#### [Stored data]
________________________________________
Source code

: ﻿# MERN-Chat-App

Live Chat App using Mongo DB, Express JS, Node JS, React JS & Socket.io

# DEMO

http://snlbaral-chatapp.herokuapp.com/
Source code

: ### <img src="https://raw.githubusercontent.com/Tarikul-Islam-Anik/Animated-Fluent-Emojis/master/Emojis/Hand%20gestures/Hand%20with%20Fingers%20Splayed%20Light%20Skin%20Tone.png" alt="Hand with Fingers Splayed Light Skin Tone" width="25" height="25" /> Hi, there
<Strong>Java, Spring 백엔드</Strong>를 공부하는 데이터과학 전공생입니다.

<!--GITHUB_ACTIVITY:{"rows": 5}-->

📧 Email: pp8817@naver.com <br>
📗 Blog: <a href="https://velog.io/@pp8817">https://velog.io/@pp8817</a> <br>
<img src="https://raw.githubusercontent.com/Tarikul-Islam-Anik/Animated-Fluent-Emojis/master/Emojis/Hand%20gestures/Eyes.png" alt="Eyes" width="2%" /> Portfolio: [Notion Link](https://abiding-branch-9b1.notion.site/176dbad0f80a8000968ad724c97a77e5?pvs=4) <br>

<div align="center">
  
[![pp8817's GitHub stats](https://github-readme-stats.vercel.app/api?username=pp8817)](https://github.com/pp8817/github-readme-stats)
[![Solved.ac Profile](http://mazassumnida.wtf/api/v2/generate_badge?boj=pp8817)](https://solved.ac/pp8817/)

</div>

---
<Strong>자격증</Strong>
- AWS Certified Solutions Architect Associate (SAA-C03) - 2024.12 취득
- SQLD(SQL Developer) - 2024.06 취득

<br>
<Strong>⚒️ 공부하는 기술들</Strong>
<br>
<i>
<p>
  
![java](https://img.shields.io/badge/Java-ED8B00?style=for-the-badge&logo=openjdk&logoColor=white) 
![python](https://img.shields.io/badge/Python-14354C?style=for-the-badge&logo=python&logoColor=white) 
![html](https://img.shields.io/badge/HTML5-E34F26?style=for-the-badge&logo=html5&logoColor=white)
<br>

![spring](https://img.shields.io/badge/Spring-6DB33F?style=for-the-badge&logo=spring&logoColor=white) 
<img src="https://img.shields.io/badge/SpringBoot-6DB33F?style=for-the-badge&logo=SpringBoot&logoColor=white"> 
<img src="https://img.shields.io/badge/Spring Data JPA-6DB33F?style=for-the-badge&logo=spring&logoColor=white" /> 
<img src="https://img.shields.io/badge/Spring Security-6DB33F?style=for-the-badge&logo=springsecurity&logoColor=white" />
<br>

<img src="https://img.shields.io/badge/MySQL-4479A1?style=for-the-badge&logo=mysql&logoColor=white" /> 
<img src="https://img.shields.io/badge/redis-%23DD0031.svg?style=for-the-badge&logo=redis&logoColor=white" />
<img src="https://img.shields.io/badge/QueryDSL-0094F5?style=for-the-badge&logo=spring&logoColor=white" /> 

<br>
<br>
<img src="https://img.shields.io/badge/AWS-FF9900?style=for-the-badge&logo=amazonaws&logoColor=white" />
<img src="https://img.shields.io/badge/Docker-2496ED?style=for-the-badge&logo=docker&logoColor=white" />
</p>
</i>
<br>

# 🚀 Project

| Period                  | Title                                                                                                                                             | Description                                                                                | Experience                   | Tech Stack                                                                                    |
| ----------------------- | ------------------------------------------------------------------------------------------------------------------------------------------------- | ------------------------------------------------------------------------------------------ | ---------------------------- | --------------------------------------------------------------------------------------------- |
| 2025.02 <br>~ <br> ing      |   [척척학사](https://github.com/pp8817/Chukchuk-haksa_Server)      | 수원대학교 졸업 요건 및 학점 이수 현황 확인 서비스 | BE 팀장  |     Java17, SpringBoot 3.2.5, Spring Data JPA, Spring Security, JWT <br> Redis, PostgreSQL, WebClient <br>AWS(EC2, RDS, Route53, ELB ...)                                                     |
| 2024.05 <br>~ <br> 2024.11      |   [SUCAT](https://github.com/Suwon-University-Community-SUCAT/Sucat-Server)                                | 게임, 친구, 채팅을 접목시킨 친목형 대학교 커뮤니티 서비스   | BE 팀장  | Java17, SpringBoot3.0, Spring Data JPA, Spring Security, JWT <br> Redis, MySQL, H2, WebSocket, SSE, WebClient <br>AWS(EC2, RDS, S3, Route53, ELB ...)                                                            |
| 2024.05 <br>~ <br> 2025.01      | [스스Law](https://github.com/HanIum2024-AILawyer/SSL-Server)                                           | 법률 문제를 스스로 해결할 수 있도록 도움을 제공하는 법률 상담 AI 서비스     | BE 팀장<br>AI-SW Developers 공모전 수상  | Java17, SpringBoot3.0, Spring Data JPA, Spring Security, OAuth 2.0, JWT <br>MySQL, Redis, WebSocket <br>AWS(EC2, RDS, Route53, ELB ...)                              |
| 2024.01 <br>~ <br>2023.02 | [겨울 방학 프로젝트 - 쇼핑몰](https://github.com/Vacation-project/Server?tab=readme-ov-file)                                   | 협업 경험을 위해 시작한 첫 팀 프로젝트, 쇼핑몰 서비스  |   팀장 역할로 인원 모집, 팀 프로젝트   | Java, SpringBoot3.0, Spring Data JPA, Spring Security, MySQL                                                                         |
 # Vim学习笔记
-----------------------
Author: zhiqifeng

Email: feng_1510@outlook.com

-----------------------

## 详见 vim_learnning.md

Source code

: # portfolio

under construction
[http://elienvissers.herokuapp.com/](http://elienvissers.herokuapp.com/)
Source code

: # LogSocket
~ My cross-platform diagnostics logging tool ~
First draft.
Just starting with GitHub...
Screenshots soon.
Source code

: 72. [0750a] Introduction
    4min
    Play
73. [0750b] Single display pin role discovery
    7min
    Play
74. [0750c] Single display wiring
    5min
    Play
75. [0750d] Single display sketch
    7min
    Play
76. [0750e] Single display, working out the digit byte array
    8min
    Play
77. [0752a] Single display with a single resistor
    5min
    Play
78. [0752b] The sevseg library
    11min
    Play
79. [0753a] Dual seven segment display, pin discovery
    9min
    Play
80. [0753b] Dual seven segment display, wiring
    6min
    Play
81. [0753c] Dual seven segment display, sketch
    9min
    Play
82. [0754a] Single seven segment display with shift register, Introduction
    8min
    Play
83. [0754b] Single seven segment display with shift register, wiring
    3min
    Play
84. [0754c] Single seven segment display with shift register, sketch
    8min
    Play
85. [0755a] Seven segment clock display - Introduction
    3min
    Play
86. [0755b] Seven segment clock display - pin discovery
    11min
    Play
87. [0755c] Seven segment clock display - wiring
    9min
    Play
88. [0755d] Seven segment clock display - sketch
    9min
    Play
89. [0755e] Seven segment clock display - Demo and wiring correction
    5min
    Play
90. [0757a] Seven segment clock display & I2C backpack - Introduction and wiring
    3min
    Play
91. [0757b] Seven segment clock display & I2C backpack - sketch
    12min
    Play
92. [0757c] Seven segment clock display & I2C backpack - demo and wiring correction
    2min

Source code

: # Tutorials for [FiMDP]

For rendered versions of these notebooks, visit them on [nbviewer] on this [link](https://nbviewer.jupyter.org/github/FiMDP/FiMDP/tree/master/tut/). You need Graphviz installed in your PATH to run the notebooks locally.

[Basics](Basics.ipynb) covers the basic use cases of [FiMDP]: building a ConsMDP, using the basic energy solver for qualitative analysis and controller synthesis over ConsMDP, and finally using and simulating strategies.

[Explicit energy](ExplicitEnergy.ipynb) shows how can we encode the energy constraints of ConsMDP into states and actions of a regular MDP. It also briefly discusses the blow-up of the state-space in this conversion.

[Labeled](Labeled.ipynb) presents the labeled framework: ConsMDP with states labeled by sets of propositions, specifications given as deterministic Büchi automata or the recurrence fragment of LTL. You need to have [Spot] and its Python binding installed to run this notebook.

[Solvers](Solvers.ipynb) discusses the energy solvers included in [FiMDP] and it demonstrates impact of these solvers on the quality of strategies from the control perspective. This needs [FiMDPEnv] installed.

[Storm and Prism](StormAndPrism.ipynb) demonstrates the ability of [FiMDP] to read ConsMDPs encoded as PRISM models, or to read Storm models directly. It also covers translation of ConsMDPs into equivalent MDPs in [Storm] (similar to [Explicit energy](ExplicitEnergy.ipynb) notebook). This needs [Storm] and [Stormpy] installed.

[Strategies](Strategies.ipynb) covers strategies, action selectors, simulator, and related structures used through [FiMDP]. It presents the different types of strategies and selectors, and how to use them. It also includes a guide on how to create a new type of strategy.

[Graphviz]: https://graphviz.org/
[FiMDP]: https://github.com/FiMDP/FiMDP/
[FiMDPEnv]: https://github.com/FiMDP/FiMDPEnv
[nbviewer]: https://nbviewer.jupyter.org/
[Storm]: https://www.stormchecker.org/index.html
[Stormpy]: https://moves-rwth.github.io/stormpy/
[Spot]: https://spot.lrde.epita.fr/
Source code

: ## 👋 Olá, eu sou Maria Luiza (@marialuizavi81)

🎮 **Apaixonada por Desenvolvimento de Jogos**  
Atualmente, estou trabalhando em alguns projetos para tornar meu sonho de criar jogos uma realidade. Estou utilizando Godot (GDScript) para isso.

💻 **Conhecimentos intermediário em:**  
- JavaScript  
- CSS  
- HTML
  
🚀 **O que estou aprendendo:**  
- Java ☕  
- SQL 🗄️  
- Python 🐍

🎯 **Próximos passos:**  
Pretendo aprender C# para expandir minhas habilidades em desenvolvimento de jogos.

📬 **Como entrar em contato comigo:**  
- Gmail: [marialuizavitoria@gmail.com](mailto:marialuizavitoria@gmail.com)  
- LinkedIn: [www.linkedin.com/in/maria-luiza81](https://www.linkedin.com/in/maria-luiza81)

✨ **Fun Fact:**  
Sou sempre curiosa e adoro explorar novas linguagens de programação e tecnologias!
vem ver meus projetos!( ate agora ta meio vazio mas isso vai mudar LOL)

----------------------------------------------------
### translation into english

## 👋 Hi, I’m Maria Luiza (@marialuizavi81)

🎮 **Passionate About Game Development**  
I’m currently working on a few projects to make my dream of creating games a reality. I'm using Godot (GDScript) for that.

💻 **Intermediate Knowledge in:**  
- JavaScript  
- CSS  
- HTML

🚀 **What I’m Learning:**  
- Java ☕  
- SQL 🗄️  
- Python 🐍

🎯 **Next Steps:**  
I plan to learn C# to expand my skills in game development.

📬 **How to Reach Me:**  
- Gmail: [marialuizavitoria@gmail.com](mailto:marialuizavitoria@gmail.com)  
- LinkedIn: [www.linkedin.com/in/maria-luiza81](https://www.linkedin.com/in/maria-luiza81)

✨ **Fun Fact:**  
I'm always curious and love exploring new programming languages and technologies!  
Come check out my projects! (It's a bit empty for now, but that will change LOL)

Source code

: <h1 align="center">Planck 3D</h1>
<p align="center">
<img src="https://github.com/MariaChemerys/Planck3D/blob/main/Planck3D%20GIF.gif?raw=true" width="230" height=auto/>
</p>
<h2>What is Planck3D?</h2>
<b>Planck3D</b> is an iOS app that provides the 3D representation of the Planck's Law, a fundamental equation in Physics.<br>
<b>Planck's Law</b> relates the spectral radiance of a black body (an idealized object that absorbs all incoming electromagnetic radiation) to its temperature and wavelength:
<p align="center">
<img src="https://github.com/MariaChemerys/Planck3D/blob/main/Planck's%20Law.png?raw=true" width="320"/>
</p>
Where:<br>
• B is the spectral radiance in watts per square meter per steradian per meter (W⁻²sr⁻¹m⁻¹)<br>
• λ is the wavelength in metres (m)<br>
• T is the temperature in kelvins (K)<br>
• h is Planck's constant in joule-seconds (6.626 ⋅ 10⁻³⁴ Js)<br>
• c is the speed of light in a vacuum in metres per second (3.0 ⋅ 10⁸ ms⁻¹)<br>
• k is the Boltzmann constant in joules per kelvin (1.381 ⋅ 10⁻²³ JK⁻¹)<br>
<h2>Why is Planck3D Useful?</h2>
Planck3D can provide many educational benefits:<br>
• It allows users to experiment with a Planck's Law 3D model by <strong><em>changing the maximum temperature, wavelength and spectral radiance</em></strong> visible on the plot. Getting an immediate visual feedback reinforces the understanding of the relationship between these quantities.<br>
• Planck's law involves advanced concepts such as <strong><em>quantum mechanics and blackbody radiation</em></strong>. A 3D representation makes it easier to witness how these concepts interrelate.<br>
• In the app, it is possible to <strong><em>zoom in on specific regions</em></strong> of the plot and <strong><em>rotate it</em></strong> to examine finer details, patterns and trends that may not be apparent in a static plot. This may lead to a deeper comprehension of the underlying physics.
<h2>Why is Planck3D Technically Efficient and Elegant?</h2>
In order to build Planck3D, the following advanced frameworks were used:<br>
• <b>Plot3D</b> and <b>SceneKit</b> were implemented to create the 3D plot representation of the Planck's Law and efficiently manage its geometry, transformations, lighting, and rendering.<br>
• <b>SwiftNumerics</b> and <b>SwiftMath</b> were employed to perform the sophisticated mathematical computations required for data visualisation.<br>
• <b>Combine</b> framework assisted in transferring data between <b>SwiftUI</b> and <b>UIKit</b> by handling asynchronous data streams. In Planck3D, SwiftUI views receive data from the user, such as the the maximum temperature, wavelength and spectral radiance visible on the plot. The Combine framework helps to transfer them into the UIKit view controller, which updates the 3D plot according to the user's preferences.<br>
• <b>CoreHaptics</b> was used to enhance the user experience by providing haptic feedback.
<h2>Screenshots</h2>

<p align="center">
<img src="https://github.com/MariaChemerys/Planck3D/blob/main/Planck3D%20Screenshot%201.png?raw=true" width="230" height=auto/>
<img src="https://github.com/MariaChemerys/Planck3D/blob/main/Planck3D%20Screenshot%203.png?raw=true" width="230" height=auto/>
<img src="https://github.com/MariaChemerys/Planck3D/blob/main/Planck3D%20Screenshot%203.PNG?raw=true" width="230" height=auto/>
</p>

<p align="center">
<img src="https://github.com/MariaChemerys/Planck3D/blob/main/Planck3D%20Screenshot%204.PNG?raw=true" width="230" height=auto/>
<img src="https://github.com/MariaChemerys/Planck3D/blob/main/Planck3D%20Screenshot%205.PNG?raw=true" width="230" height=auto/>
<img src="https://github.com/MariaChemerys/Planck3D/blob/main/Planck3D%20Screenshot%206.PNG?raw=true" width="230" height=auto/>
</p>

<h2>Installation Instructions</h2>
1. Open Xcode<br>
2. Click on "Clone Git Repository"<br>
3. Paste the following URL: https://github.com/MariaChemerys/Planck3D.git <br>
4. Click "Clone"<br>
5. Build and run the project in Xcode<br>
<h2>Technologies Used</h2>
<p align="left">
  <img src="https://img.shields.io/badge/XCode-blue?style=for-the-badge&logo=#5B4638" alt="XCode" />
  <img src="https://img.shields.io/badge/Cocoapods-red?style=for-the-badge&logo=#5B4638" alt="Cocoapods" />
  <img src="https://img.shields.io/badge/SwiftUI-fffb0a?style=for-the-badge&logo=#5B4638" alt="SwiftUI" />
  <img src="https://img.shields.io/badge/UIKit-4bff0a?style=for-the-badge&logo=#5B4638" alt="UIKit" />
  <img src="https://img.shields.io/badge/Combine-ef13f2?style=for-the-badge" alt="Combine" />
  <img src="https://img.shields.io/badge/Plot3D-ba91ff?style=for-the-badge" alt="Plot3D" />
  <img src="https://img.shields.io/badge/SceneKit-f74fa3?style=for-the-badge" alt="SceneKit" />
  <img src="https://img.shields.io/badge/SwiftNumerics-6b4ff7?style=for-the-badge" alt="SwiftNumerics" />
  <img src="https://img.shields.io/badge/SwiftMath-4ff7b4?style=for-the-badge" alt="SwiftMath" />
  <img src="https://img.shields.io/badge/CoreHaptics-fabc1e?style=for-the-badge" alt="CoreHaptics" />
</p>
________________________________________
#### [TASK DIRECTIONS]
How many of the lines above include the string "register"? Give only the number.

#### [FINAL ANSWER]
3